SUPPLIED ENTRIES =>
+++

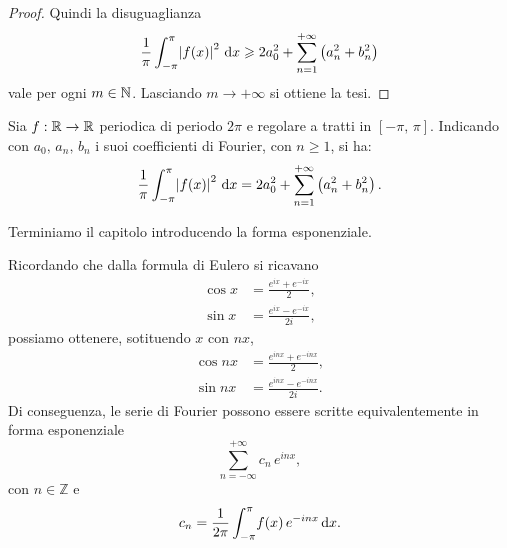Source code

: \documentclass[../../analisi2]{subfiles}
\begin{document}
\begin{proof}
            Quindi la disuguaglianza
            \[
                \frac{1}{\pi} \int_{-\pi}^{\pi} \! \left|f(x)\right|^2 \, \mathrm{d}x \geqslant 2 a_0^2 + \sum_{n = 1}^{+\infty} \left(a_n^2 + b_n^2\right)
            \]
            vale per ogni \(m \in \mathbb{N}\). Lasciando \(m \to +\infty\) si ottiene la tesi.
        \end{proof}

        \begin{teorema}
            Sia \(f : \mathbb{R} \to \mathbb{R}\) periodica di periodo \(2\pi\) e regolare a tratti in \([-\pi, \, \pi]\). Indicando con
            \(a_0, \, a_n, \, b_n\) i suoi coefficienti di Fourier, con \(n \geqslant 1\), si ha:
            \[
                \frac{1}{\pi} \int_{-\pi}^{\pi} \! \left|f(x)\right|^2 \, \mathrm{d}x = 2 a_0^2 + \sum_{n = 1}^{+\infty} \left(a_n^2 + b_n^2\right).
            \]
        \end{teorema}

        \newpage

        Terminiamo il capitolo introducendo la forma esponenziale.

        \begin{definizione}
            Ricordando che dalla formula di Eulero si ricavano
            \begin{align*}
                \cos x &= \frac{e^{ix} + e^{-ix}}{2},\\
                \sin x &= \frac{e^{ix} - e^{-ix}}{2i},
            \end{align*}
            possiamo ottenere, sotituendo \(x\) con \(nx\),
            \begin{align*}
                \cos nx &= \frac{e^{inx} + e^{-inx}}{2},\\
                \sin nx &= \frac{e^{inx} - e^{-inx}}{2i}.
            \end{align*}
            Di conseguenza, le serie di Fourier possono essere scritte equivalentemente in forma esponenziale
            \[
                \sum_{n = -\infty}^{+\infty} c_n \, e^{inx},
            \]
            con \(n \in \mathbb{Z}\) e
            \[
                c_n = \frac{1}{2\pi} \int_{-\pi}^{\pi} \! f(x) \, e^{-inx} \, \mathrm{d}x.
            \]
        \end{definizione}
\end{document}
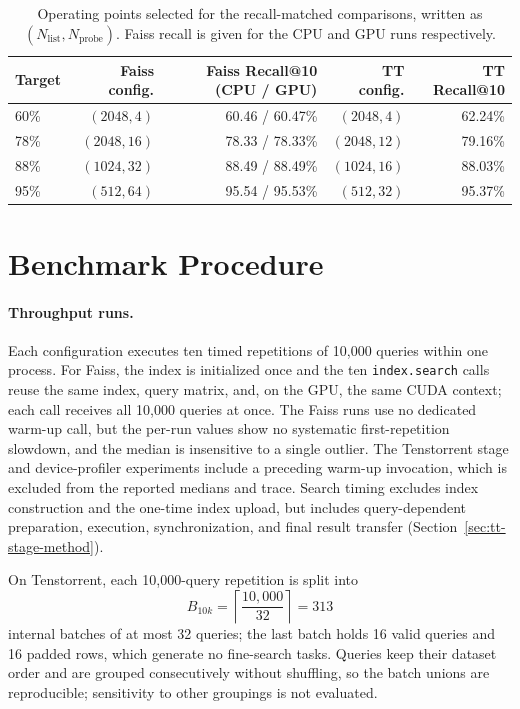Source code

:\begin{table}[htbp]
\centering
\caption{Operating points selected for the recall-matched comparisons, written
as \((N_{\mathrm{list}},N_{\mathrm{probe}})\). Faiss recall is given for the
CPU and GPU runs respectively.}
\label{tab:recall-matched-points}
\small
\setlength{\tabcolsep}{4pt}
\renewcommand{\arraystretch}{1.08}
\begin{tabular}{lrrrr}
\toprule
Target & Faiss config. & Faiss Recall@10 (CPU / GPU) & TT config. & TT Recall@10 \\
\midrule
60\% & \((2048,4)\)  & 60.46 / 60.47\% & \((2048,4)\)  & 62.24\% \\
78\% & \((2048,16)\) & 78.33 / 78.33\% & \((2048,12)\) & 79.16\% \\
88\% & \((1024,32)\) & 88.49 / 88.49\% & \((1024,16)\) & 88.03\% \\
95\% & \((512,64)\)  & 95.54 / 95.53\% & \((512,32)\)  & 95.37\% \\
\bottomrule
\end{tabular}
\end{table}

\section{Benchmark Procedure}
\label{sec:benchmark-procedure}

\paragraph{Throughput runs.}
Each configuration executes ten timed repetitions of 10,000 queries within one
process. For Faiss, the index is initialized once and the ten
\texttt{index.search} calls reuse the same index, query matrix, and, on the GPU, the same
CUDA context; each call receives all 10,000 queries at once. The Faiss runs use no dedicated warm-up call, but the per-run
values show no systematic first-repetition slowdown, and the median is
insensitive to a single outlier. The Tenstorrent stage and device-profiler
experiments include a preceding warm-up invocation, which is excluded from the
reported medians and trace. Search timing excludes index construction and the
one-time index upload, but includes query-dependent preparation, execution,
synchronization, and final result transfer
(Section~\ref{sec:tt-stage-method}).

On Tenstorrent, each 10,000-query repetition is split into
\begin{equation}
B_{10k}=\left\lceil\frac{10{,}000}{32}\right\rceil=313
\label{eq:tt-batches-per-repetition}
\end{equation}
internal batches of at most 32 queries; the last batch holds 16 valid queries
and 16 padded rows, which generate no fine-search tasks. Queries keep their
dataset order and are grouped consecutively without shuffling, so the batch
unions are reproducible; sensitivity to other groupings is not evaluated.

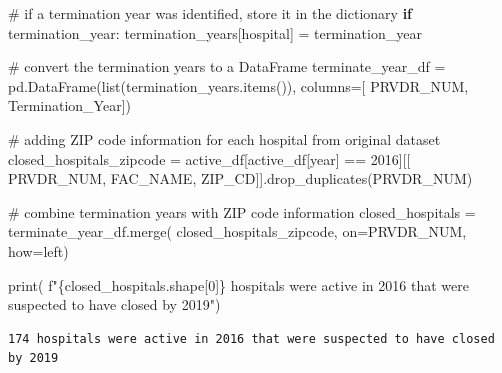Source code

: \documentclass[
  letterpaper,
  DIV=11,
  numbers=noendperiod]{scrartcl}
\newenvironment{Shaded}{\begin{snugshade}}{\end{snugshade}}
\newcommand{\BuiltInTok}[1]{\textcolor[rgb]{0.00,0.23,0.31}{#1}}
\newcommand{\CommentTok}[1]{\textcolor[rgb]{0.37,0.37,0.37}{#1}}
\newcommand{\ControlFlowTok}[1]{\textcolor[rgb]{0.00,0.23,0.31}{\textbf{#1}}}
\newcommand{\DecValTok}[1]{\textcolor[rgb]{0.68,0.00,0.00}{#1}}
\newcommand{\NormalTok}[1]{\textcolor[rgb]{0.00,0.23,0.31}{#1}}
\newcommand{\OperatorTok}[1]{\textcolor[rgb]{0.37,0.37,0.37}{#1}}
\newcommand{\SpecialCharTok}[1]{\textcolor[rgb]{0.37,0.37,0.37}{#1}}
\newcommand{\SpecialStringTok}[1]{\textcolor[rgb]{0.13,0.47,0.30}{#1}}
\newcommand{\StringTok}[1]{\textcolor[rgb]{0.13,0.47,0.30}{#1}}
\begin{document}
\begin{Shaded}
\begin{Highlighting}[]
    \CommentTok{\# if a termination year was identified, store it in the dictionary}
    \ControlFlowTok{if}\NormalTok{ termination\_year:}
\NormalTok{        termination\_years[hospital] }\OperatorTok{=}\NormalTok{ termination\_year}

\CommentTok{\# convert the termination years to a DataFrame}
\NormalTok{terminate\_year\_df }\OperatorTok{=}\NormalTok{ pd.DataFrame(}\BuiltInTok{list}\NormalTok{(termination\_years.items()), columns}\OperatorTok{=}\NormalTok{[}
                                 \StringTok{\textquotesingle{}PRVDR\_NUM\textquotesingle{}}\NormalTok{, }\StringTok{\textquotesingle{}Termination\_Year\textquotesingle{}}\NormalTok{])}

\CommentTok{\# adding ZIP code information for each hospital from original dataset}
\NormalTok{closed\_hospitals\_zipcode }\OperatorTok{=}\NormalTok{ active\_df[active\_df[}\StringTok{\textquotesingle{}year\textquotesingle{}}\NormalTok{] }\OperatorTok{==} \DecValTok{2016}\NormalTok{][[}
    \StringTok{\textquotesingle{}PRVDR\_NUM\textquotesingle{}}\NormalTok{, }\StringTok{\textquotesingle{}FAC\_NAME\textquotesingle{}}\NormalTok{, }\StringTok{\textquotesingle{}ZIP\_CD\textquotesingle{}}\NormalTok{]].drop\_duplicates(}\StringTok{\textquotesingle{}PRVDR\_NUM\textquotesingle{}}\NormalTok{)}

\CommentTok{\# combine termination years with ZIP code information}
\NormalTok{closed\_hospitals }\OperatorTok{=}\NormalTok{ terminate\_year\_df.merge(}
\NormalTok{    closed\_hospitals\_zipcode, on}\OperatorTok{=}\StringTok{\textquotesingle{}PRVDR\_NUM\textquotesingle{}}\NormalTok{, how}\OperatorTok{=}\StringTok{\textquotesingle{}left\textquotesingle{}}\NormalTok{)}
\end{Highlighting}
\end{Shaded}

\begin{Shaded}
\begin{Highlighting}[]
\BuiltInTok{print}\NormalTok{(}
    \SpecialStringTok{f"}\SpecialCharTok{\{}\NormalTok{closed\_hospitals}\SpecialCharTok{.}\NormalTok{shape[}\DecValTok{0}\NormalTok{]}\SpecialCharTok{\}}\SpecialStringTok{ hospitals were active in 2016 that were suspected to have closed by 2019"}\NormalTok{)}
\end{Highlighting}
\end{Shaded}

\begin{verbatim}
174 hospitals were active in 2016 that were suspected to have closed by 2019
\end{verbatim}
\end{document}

+++

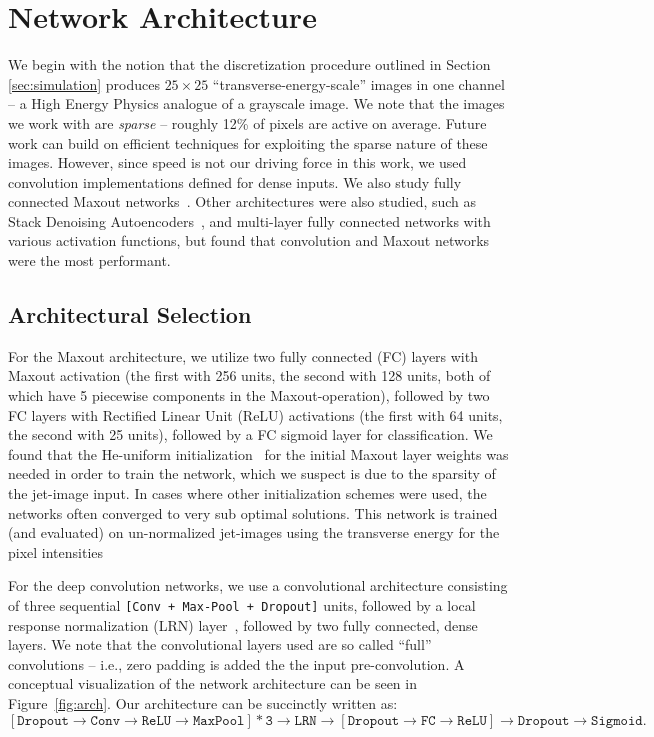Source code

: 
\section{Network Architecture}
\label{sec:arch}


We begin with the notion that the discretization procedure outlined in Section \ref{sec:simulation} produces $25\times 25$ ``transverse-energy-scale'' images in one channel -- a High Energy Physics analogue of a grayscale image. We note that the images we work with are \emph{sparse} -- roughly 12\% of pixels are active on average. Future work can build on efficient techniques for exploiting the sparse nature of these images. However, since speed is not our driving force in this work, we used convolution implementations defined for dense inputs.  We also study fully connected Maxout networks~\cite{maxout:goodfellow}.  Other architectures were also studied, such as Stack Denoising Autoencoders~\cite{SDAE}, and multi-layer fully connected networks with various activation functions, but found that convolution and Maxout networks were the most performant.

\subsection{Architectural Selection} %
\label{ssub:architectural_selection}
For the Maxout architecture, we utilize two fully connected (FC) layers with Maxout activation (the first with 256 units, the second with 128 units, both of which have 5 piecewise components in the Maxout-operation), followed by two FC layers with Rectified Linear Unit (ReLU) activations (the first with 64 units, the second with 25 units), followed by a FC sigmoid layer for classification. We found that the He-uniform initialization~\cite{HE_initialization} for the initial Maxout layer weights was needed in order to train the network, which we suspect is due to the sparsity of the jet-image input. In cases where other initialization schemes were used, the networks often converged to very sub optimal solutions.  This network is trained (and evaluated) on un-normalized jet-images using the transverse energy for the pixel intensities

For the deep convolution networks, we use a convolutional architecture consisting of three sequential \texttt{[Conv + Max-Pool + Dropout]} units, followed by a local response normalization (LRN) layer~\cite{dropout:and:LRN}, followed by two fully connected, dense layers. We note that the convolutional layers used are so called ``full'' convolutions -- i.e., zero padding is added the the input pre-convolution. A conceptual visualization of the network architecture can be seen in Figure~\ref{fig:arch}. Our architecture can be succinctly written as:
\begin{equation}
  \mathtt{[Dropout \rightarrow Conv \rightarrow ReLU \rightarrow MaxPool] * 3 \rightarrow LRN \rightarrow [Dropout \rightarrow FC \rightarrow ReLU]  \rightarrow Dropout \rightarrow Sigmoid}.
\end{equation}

+++

EXERCISE DIRECTIONS => Lines with "definizione" in them are what the answer must contain; copy each from the records above.

SOLUTION TO THIS TASK =>
        \begin{definizione}
        \end{definizione}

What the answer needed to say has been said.